For each chunk it is known whether the version cached on disk is up to date.
The library attempts to manage with the memory made available to the Java Virtual Machine or with a subset of this made available for the grids environment by when necessary caching and clearing or otherwise clearing data from the fast access memory of the computer and swapping data to and from disk. If the grids environment runs out of suitable chunks to clear, before getting stuck in slow cycles of swapping out chunks only to load them again soon after, then errors or exceptions are thrown out further to a more general processing environment in the hope that some other part of the data processing environment has more approriate data to clear. If this is not the case then the processing is likely to grind on, but is perhaps unlikely to complete in a reasonable time frame... Currently no information is provided to the user if this is happening, but in a future version it might be, and in this way the user can be advised about and consider: changing the chunk structures of the grids; or increasing the size of the virtual machine in which the program is running (which may or may not involve utilising computers with more fast access memory).

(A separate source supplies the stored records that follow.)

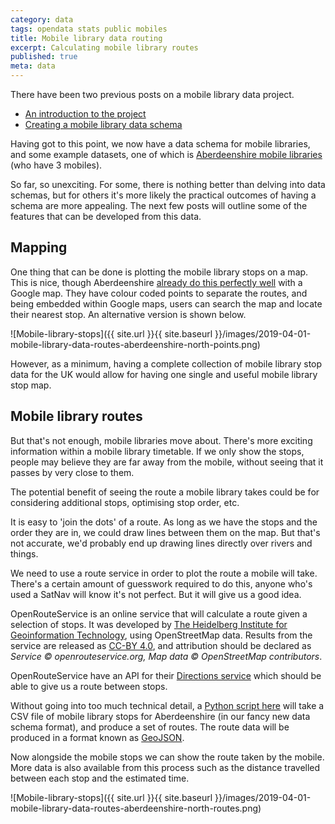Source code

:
 ```yaml
---
category: data 
tags: opendata stats public mobiles
title: Mobile library data routing
excerpt: Calculating mobile library routes
published: true
meta: data
---
```


There have been two previous posts on a mobile library data project.

* [An introduction to the project](/mobile-library-data-project)
* [Creating a mobile library data schema](/mobile-library-data-schema)

Having got to this point, we now have a data schema for mobile libraries, and some example datasets, one of which is [Aberdeenshire mobile libraries](https://github.com/LibrariesHacked/mobiles-librarydata/blob/master/data/aberdeenshire.csv) (who have 3 mobiles).

So far, so unexciting. For some, there is nothing better than delving into data schemas, but for others it's more likely the practical outcomes of having a schema are more appealing. The next few posts will outline some of the features that can be developed from this data.

## Mapping

One thing that can be done is plotting the mobile library stops on a map. This is nice, though Aberdeenshire [already do this perfectly well](https://www.google.com/maps/d/viewer?mid=1lIDgiRMjRjTLUMUWldFASu552pfrSIb0) with a Google map. They have colour coded points to separate the routes, and being embedded within Google maps, users can search the map and locate their nearest stop. An alternative version is shown below.

![Mobile-library-stops]({{ site.url }}{{ site.baseurl }}/images/2019-04-01-mobile-library-data-routes-aberdeenshire-north-points.png)

However, as a minimum, having a complete collection of mobile library stop data for the UK would allow for having one single and useful mobile library stop map.

## Mobile library routes

But that's not enough, mobile libraries move about. There's more exciting information within a mobile library timetable. If we only show the stops, people may believe they are far away from the mobile, without seeing that it passes by very close to them.

The potential benefit of seeing the route a mobile library takes could be for considering additional stops, optimising stop order, etc.

It is easy to 'join the dots' of a route. As long as we have the stops and the order they are in, we could draw lines between them on the map. But that's not accurate, we'd probably end up drawing lines directly over rivers and things. 

We need to use a route service in order to plot the route a mobile will take. There's a certain amount of guesswork required to do this, anyone who's used a SatNav will know it's not perfect. But it will give us a good idea.

OpenRouteService is an online service that will calculate a route given a selection of stops. It was developed by [The Heidelberg Institute for Geoinformation Technology](http://www.heigit.org/), using OpenStreetMap data. Results from the service are released as [CC-BY 4.0](https://creativecommons.org/licenses/by/4.0/), and attribution should be declared as *Service &copy; openrouteservice.org, Map data &copy; OpenStreetMap contributors*.

OpenRouteService have an API for their [Directions service](https://openrouteservice.org/services/) which should be able to give us a route between stops.

Without going into too much technical detail, a [Python script here](https://github.com/LibrariesHacked/mobiles-librarydata/blob/master/scripts/createroute.py) will take a CSV file of mobile library stops for Aberdeenshire (in our fancy new data schema format), and produce a set of routes. The route data will be produced in a format known as [GeoJSON](http://geojson.org/).

Now alongside the mobile stops we can show the route taken by the mobile. More data is also available from this process such as the distance travelled between each stop and the estimated time.

![Mobile-library-stops]({{ site.url }}{{ site.baseurl }}/images/2019-04-01-mobile-library-data-routes-aberdeenshire-north-routes.png)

- The library was originally developed to process geographical data into cross-scale density surfaces. Such surfaces were generated and used in various academic research projects for a range of geographical modelling task, to search for evidence of geographical clustering and to investigate changes in geographical clustering over time. In this respect it has most recently been used in the Digital Welfare Project to reveal changes in the distributions of benefit claimants in Leeds - see: https://github.com/agdturner/agdt-java-project-DigitalWelfare.
- Processing digital elevation data into geomorphometrics - see: https://github.com/agdturner/agdt-java-project-Geomorphometrics.
- Producing density plots of lines and points to help reveal relationships between variables.
- The library has a general utility and works well in conjunction with another generic utility library for processing spatial vector data: https://github.com/agdturner/agdt-java-vector
- agdt-java-generic
- agdt-java-math
- Please see the POM for details.
- Support 3D grids.
- Push the processing classes geared for processing digital elevation data Grids_Processor_DEM and for generating geographically weighted statistics Grids_Processor_GWS to other libraries.
- Develop in an agile way.
- Welcome.
- The University of Leeds and externally funded research grants have supported the development of this library.
- Thank you openJDK contributors and all involved in creating the platform.
- Thank you developers and maintainers of other useful Java libraries that provide inspiration.
- Thank you GeoTools developers - a very early version of this library was based on the old GeoTools 1 Raster class.
- Thank you developers and maintainers of Apache Maven, Apache NetBeans, and git which I use for developing code.
- Thank you developers and maintainers of GitHub for supporting the development of this code and for providing a means of creating a community of users and developers.
- Thank you developers, maintainers and contributors of relevent content on: -- Wikimedia projects, in particular the English language Wikipedia -- StackExchange, in particular StackOverflow.
- Information that has helped me develop this library is cited in the source code.
- Thank you to those that supported me personally and all who have made a positive contribution to society. Let us try to look after each other, look after this world, make space for wildlife, and engineer knowledge :)
- For spatial analysis, especially with regard Earth systems modelling, there are some theoretical advantages of rasters with values regularly spaced in a more triangular arrangement (these can be imagined as cells that are hexagonal in two dimensions and which can be aggregated into larger (triangular, hexagonal or polyhedral chunks). Both square and triangular arrangements can be extended to three and more dimensions. In three dimensions (3D), there are a plethora of honeycomb like arrangements that can be used to partition values into chunks or semiregular honeycombs.